DATASET RECORDS Start Marker
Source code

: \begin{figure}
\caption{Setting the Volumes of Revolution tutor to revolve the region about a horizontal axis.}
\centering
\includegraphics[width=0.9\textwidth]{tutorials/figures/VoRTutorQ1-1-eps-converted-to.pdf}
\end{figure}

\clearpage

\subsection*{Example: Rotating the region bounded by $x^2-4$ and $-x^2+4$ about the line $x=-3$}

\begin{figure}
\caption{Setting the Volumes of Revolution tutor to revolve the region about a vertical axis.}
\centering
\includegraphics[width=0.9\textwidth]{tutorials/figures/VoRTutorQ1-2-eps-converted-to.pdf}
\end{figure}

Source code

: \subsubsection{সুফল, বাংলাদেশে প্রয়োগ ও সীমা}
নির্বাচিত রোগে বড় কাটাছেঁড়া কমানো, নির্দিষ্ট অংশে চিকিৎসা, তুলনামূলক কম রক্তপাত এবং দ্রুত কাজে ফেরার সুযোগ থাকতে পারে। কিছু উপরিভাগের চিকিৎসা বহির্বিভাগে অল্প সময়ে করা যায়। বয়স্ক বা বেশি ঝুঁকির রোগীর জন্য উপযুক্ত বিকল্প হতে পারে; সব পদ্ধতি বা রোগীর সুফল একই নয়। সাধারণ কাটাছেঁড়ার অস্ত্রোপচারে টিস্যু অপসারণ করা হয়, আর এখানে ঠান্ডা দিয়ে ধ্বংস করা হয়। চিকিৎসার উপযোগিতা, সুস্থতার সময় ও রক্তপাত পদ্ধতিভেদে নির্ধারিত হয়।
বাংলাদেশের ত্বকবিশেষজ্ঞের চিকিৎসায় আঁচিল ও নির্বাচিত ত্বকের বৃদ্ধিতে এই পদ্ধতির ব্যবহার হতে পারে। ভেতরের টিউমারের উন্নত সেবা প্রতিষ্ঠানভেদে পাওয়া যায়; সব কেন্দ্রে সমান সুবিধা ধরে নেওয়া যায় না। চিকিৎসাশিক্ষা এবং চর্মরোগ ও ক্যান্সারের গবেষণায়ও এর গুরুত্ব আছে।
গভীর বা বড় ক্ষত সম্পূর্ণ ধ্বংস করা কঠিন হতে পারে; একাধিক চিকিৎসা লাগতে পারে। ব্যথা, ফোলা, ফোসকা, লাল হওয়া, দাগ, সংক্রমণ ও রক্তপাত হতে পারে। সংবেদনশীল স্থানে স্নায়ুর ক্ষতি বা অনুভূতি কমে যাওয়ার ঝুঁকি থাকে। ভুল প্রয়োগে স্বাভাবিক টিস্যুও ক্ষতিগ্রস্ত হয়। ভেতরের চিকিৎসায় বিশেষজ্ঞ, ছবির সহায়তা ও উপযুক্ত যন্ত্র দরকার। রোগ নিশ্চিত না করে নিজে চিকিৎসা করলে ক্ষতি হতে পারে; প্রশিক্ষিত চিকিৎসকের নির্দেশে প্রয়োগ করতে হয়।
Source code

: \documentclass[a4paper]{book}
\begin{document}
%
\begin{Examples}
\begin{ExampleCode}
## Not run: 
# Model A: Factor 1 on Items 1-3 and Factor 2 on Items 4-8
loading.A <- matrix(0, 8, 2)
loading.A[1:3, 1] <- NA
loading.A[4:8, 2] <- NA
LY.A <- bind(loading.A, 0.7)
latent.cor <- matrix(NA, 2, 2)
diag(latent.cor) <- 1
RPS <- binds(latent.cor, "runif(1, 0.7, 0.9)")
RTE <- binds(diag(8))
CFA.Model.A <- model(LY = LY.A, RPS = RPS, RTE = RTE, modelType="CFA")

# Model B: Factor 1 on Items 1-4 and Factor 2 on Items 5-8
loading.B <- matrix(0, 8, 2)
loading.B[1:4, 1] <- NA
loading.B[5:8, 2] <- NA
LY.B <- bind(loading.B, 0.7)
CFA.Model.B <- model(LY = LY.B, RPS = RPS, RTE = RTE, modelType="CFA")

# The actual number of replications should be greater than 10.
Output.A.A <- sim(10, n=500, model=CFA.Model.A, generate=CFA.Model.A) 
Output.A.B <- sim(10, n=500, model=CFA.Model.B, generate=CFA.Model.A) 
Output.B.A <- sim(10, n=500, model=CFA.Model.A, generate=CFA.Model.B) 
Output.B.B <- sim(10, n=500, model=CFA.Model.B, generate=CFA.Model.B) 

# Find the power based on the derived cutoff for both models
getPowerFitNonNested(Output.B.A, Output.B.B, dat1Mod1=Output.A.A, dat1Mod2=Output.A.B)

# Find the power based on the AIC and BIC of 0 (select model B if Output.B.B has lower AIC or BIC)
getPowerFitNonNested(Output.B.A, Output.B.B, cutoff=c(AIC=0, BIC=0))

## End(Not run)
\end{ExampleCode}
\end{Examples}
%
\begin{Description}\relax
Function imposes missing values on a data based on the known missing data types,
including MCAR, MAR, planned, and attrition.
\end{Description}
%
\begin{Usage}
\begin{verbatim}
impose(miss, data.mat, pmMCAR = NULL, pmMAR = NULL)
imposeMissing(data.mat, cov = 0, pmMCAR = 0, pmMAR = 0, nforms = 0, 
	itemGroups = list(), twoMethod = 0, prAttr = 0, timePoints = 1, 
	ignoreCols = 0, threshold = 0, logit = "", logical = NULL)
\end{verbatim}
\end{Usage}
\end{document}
DATASET RECORDS End Marker
**PROBLEM**
Print the data above exactly as it was provided.

**ANSWER**
Source code

: \begin{figure}
\caption{Setting the Volumes of Revolution tutor to revolve the region about a horizontal axis.}
\centering
\includegraphics[width=0.9\textwidth]{tutorials/figures/VoRTutorQ1-1-eps-converted-to.pdf}
\end{figure}

\clearpage

\subsection*{Example: Rotating the region bounded by $x^2-4$ and $-x^2+4$ about the line $x=-3$}

\begin{figure}
\caption{Setting the Volumes of Revolution tutor to revolve the region about a vertical axis.}
\centering
\includegraphics[width=0.9\textwidth]{tutorials/figures/VoRTutorQ1-2-eps-converted-to.pdf}
\end{figure}

Source code

: \subsubsection{সুফল, বাংলাদেশে প্রয়োগ ও সীমা}
নির্বাচিত রোগে বড় কাটাছেঁড়া কমানো, নির্দিষ্ট অংশে চিকিৎসা, তুলনামূলক কম রক্তপাত এবং দ্রুত কাজে ফেরার সুযোগ থাকতে পারে। কিছু উপরিভাগের চিকিৎসা বহির্বিভাগে অল্প সময়ে করা যায়। বয়স্ক বা বেশি ঝুঁকির রোগীর জন্য উপযুক্ত বিকল্প হতে পারে; সব পদ্ধতি বা রোগীর সুফল একই নয়। সাধারণ কাটাছেঁড়ার অস্ত্রোপচারে টিস্যু অপসারণ করা হয়, আর এখানে ঠান্ডা দিয়ে ধ্বংস করা হয়। চিকিৎসার উপযোগিতা, সুস্থতার সময় ও রক্তপাত পদ্ধতিভেদে নির্ধারিত হয়।
বাংলাদেশের ত্বকবিশেষজ্ঞের চিকিৎসায় আঁচিল ও নির্বাচিত ত্বকের বৃদ্ধিতে এই পদ্ধতির ব্যবহার হতে পারে। ভেতরের টিউমারের উন্নত সেবা প্রতিষ্ঠানভেদে পাওয়া যায়; সব কেন্দ্রে সমান সুবিধা ধরে নেওয়া যায় না। চিকিৎসাশিক্ষা এবং চর্মরোগ ও ক্যান্সারের গবেষণায়ও এর গুরুত্ব আছে।
গভীর বা বড় ক্ষত সম্পূর্ণ ধ্বংস করা কঠিন হতে পারে; একাধিক চিকিৎসা লাগতে পারে। ব্যথা, ফোলা, ফোসকা, লাল হওয়া, দাগ, সংক্রমণ ও রক্তপাত হতে পারে। সংবেদনশীল স্থানে স্নায়ুর ক্ষতি বা অনুভূতি কমে যাওয়ার ঝুঁকি থাকে। ভুল প্রয়োগে স্বাভাবিক টিস্যুও ক্ষতিগ্রস্ত হয়। ভেতরের চিকিৎসায় বিশেষজ্ঞ, ছবির সহায়তা ও উপযুক্ত যন্ত্র দরকার। রোগ নিশ্চিত না করে নিজে চিকিৎসা করলে ক্ষতি হতে পারে; প্রশিক্ষিত চিকিৎসকের নির্দেশে প্রয়োগ করতে হয়।
Source code

: \documentclass[a4paper]{book}
\begin{document}
%
\begin{Examples}
\begin{ExampleCode}
## Not run: 
# Model A: Factor 1 on Items 1-3 and Factor 2 on Items 4-8
loading.A <- matrix(0, 8, 2)
loading.A[1:3, 1] <- NA
loading.A[4:8, 2] <- NA
LY.A <- bind(loading.A, 0.7)
latent.cor <- matrix(NA, 2, 2)
diag(latent.cor) <- 1
RPS <- binds(latent.cor, "runif(1, 0.7, 0.9)")
RTE <- binds(diag(8))
CFA.Model.A <- model(LY = LY.A, RPS = RPS, RTE = RTE, modelType="CFA")

# Model B: Factor 1 on Items 1-4 and Factor 2 on Items 5-8
loading.B <- matrix(0, 8, 2)
loading.B[1:4, 1] <- NA
loading.B[5:8, 2] <- NA
LY.B <- bind(loading.B, 0.7)
CFA.Model.B <- model(LY = LY.B, RPS = RPS, RTE = RTE, modelType="CFA")

# The actual number of replications should be greater than 10.
Output.A.A <- sim(10, n=500, model=CFA.Model.A, generate=CFA.Model.A) 
Output.A.B <- sim(10, n=500, model=CFA.Model.B, generate=CFA.Model.A) 
Output.B.A <- sim(10, n=500, model=CFA.Model.A, generate=CFA.Model.B) 
Output.B.B <- sim(10, n=500, model=CFA.Model.B, generate=CFA.Model.B) 

# Find the power based on the derived cutoff for both models
getPowerFitNonNested(Output.B.A, Output.B.B, dat1Mod1=Output.A.A, dat1Mod2=Output.A.B)

# Find the power based on the AIC and BIC of 0 (select model B if Output.B.B has lower AIC or BIC)
getPowerFitNonNested(Output.B.A, Output.B.B, cutoff=c(AIC=0, BIC=0))

## End(Not run)
\end{ExampleCode}
\end{Examples}
%
\begin{Description}\relax
Function imposes missing values on a data based on the known missing data types,
including MCAR, MAR, planned, and attrition.
\end{Description}
%
\begin{Usage}
\begin{verbatim}
impose(miss, data.mat, pmMCAR = NULL, pmMAR = NULL)
imposeMissing(data.mat, cov = 0, pmMCAR = 0, pmMAR = 0, nforms = 0, 
	itemGroups = list(), twoMethod = 0, prAttr = 0, timePoints = 1, 
	ignoreCols = 0, threshold = 0, logit = "", logical = NULL)
\end{verbatim}
\end{Usage}
\end{document}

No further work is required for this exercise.